RECORDS SHOWN:

----

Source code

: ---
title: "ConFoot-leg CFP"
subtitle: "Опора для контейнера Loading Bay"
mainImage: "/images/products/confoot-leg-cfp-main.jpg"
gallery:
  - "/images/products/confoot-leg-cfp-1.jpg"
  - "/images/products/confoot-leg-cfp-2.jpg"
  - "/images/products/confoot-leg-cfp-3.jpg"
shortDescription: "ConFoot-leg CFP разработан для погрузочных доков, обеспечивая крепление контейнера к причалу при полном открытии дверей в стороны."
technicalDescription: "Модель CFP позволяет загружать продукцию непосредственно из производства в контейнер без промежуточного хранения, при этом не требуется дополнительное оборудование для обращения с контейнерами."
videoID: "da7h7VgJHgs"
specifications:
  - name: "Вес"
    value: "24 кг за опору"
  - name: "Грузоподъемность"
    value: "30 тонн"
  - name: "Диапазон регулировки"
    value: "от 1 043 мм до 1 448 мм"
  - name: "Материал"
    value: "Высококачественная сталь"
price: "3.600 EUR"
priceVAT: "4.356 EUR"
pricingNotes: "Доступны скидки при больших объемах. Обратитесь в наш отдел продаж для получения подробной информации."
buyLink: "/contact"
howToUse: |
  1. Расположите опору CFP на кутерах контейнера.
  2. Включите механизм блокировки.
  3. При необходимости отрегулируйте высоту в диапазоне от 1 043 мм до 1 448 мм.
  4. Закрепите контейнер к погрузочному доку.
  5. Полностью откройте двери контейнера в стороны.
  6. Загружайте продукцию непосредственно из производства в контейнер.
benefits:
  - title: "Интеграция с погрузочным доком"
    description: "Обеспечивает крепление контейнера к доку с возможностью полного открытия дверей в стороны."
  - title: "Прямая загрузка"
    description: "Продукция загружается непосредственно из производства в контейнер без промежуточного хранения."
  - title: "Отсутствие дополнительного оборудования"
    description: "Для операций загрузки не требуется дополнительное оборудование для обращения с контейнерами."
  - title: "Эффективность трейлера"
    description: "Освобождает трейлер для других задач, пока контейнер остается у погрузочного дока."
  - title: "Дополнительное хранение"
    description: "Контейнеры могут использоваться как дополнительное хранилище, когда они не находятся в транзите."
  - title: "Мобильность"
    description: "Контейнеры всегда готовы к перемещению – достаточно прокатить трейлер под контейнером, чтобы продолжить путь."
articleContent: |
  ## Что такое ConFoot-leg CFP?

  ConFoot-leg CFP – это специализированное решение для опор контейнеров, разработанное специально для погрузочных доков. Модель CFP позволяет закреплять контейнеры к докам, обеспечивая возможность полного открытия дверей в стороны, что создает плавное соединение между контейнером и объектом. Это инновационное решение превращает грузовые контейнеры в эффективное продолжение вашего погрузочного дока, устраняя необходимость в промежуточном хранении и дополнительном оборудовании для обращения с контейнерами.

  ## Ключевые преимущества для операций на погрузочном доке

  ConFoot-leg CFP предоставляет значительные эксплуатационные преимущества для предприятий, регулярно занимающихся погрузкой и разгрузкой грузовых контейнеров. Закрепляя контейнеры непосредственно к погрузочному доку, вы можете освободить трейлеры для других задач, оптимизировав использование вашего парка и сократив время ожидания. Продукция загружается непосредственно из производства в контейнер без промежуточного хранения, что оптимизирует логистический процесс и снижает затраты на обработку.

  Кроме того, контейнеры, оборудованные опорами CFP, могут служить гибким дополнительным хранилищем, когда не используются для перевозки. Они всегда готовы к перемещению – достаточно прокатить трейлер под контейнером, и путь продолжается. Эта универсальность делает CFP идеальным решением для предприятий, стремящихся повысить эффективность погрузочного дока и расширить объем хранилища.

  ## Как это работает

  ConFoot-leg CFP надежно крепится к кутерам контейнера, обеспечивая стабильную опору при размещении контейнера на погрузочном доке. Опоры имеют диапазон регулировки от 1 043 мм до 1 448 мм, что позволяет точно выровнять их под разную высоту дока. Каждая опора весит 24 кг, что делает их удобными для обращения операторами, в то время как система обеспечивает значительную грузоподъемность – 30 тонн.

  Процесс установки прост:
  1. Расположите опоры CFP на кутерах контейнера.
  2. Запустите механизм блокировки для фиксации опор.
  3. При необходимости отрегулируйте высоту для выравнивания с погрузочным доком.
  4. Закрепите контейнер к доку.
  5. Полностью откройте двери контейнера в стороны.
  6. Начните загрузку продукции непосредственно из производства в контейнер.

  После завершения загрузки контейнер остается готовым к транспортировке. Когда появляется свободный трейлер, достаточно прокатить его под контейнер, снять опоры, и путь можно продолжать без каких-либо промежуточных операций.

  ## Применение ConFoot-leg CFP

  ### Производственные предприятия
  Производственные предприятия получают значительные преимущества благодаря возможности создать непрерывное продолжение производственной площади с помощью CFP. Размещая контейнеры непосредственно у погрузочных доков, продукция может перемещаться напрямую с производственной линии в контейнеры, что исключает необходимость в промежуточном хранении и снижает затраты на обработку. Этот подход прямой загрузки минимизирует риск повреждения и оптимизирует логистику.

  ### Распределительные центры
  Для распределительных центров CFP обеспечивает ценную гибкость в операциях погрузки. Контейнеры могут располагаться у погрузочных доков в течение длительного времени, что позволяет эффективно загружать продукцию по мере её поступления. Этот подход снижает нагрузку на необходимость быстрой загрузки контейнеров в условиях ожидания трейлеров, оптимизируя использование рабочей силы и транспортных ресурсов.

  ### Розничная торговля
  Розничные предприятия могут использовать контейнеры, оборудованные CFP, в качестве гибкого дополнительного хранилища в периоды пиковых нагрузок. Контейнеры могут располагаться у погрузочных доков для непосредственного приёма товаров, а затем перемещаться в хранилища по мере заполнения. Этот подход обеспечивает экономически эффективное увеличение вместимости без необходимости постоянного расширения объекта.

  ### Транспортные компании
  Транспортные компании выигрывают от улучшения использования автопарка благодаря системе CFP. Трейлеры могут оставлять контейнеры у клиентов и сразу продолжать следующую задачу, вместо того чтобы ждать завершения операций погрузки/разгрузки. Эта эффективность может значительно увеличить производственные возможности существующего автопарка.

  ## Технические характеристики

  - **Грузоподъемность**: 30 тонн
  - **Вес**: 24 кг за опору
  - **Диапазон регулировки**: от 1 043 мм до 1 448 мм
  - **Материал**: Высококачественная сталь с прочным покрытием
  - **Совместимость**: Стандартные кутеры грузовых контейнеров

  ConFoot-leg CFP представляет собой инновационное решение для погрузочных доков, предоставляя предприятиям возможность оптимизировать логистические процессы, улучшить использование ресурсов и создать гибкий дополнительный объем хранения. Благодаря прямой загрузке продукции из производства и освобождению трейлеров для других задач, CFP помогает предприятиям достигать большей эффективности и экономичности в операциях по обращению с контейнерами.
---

----

WHAT YOU HAVE TO DO:
An exact, complete copy of the lines above from the one with "3. При необходимости отрегулируйте высоту для" through the one with "6. Начните загрузку" is the whole answer.

WORKED SOLUTION:
  3. При необходимости отрегулируйте высоту для выравнивания с погрузочным доком.
  4. Закрепите контейнер к доку.
  5. Полностью откройте двери контейнера в стороны.
  6. Начните загрузку продукции непосредственно из производства в контейнер.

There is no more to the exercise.